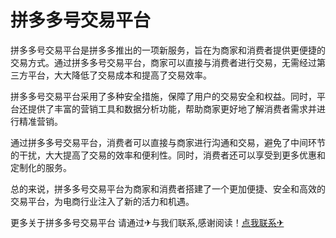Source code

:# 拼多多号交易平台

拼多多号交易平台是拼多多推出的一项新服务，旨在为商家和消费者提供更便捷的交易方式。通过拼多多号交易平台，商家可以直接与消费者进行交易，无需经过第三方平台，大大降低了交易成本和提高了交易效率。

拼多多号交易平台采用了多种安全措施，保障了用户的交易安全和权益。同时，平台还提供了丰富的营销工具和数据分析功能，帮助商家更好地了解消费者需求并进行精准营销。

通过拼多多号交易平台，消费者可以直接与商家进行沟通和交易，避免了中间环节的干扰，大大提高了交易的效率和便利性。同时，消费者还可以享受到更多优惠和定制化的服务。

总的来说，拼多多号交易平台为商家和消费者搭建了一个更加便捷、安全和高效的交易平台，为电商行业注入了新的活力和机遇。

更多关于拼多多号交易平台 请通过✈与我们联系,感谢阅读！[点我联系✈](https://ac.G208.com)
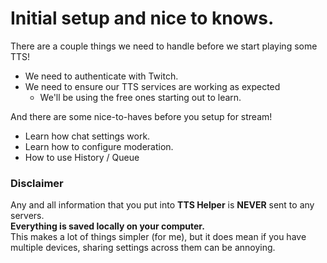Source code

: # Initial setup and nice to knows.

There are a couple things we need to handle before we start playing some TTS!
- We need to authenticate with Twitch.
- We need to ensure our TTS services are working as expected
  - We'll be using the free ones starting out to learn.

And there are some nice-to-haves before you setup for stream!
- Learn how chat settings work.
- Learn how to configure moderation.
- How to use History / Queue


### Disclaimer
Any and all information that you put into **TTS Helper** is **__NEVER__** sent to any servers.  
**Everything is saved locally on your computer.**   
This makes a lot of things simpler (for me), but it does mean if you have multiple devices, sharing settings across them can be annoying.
* * *
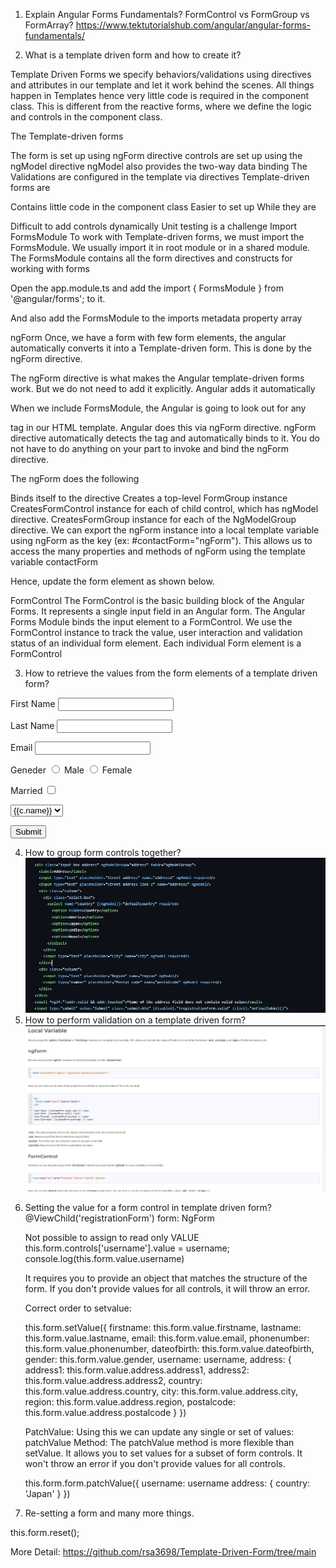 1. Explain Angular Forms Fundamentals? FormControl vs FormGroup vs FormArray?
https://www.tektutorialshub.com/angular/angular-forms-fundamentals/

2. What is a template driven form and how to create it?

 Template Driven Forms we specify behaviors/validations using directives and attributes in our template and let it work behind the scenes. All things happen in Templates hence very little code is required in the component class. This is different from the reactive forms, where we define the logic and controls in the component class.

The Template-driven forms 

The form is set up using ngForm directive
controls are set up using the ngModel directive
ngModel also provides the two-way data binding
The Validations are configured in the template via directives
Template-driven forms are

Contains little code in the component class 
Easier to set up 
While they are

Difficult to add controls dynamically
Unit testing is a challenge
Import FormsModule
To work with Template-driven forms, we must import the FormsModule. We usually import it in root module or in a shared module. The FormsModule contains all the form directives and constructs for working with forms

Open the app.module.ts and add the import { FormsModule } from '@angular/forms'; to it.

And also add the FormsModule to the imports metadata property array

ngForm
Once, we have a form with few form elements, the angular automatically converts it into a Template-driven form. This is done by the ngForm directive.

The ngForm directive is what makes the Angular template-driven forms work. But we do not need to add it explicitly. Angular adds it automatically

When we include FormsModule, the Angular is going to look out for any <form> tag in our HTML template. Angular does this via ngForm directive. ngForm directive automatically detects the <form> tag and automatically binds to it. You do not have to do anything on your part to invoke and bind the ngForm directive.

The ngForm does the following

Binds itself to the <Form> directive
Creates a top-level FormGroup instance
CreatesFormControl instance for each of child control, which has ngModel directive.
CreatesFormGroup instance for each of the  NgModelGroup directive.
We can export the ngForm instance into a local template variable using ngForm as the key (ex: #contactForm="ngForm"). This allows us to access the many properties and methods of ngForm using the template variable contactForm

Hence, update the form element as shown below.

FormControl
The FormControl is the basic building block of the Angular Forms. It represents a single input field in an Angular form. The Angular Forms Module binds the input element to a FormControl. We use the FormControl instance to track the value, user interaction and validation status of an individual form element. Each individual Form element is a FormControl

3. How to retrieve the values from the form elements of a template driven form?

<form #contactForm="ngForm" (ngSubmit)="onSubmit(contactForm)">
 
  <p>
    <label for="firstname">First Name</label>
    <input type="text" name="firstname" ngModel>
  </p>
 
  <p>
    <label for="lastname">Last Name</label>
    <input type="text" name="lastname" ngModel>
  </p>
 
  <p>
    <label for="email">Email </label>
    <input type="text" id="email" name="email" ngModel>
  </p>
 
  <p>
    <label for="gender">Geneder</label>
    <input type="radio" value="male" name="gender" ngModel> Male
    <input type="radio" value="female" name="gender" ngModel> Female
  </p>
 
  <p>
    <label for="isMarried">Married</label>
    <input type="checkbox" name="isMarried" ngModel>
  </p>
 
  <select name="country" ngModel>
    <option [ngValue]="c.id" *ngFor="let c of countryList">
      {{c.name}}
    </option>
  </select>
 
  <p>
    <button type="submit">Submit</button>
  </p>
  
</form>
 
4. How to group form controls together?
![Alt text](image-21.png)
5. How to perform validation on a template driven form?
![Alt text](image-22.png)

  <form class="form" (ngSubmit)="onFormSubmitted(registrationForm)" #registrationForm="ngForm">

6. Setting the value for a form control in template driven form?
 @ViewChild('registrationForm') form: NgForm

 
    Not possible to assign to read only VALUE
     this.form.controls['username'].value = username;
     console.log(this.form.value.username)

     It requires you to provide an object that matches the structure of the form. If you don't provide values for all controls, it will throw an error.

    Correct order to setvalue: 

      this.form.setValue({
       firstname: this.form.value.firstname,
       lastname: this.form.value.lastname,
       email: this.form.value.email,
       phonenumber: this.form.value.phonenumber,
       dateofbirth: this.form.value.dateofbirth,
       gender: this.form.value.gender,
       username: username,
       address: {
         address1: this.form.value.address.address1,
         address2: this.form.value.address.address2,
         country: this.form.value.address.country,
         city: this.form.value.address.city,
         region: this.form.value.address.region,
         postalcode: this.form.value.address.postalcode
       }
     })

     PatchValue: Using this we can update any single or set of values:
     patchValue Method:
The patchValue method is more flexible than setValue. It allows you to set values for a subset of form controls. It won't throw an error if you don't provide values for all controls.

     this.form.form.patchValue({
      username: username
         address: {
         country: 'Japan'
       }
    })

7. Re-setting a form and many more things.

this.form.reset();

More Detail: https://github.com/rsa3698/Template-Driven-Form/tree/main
* * *
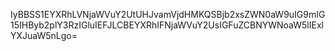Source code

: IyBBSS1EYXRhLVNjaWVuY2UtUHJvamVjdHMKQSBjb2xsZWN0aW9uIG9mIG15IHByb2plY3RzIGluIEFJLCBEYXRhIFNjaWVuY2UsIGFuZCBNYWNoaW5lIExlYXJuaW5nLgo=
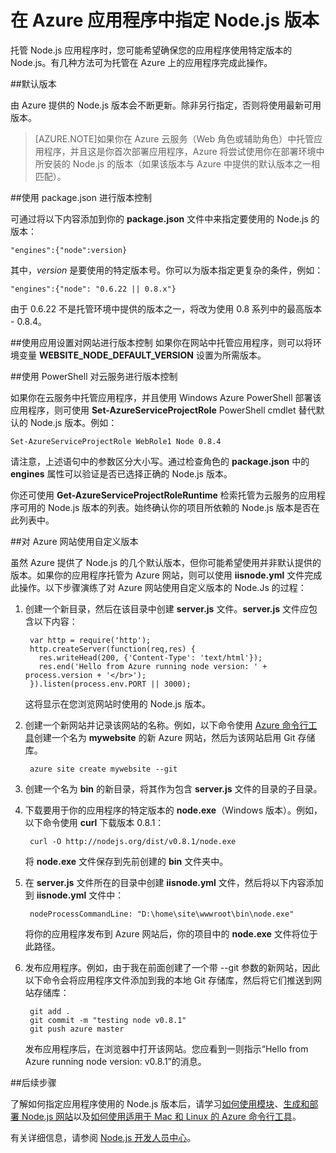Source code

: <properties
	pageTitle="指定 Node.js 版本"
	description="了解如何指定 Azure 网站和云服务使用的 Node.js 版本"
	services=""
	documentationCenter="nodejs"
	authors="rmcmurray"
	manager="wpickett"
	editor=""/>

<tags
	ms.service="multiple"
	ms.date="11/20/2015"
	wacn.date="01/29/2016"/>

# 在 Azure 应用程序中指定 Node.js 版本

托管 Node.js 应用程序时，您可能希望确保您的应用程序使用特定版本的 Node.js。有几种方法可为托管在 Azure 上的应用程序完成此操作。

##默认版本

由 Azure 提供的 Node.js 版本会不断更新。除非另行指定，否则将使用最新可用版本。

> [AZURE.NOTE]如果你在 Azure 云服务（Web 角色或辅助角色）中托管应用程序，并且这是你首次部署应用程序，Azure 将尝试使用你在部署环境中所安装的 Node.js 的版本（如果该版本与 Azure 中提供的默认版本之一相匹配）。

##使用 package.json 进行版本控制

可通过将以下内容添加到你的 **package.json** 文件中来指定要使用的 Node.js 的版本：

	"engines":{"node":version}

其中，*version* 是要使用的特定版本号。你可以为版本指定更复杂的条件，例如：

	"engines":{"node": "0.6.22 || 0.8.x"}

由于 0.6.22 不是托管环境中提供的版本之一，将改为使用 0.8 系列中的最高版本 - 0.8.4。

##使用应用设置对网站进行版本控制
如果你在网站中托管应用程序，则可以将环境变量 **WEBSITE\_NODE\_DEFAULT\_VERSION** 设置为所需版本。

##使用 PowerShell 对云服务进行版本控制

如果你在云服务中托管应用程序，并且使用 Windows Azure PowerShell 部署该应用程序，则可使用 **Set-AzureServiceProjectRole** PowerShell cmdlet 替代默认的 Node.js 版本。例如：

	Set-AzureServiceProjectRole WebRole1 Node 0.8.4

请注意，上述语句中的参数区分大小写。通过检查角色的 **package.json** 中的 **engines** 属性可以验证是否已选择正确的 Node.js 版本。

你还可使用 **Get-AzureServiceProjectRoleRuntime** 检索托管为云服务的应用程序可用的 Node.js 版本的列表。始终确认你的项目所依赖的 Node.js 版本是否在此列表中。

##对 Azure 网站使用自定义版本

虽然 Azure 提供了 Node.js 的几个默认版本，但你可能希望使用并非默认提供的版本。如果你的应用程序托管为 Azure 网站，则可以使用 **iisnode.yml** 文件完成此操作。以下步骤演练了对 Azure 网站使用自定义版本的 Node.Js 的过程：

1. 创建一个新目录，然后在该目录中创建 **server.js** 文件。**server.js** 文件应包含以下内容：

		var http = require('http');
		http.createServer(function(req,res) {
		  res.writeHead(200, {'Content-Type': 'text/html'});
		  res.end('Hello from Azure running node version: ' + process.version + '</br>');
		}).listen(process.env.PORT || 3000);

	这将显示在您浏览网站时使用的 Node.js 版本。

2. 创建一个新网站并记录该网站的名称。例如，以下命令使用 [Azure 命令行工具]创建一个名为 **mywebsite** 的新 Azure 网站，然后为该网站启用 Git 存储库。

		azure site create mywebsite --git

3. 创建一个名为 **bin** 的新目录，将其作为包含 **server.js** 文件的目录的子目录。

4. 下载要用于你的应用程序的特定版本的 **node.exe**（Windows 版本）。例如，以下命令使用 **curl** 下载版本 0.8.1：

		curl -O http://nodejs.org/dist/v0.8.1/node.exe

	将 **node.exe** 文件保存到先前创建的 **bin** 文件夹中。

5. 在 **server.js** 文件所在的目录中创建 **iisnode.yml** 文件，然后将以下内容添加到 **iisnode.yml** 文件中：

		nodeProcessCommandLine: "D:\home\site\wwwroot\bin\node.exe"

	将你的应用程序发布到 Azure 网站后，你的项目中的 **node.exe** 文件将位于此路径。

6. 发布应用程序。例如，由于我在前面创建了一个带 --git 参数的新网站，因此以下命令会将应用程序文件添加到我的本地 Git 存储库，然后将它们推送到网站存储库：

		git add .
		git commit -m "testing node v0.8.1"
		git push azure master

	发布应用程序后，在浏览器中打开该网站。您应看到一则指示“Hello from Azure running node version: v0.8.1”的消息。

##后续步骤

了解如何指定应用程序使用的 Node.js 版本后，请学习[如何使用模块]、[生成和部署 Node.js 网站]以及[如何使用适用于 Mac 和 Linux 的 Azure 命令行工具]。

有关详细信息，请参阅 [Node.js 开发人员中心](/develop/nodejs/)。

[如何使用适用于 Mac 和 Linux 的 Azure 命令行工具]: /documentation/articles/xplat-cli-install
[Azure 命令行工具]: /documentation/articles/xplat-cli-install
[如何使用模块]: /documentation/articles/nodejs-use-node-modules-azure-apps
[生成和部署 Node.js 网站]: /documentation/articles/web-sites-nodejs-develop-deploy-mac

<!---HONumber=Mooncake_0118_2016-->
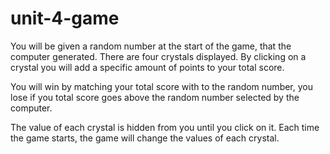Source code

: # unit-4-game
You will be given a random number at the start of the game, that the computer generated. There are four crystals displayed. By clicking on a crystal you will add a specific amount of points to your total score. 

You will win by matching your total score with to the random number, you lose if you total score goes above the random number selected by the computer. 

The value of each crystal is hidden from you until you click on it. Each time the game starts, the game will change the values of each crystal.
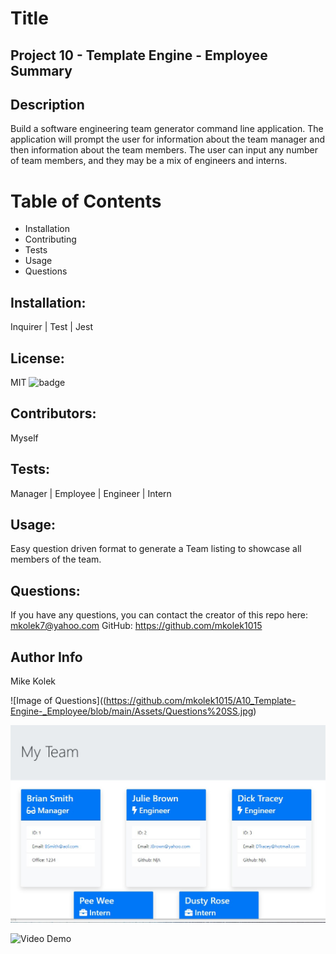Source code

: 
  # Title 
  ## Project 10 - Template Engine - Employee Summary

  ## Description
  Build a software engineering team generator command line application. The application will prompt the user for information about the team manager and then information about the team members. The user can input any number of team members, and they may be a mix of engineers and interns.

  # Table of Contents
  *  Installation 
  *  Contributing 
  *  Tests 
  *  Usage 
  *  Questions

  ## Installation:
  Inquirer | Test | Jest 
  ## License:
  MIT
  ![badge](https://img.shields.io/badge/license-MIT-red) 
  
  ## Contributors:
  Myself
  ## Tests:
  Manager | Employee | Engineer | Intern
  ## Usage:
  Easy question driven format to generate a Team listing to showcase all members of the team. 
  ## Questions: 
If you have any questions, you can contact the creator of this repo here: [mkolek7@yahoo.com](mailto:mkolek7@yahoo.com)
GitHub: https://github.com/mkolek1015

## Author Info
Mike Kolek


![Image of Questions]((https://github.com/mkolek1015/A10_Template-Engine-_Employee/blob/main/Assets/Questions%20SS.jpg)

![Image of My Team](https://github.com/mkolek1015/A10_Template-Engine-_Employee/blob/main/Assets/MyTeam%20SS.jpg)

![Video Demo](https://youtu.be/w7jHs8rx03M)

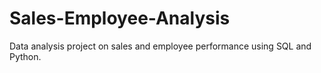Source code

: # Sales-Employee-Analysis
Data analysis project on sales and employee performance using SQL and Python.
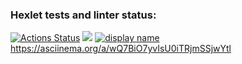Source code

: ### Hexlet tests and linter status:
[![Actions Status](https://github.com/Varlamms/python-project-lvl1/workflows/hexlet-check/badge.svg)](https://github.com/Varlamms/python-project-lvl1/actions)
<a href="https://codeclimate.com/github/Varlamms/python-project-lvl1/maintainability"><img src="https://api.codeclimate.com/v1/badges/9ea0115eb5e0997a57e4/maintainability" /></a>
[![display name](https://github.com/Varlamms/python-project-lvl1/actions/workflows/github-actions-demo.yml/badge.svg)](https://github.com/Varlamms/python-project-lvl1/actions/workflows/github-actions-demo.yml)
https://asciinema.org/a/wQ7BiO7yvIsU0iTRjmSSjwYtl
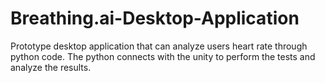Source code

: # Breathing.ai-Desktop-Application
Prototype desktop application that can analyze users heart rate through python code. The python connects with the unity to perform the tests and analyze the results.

=== Work instruction ===
Go through the material above and output exactly the lines from the one containing "The Validations are" through the one containing "Once, we have".

=== Finished exercise ===
The Validations are configured in the template via directives
Template-driven forms are

Contains little code in the component class 
Easier to set up 
While they are

Difficult to add controls dynamically
Unit testing is a challenge
Import FormsModule
To work with Template-driven forms, we must import the FormsModule. We usually import it in root module or in a shared module. The FormsModule contains all the form directives and constructs for working with forms

Open the app.module.ts and add the import { FormsModule } from '@angular/forms'; to it.

And also add the FormsModule to the imports metadata property array

ngForm
Once, we have a form with few form elements, the angular automatically converts it into a Template-driven form. This is done by the ngForm directive.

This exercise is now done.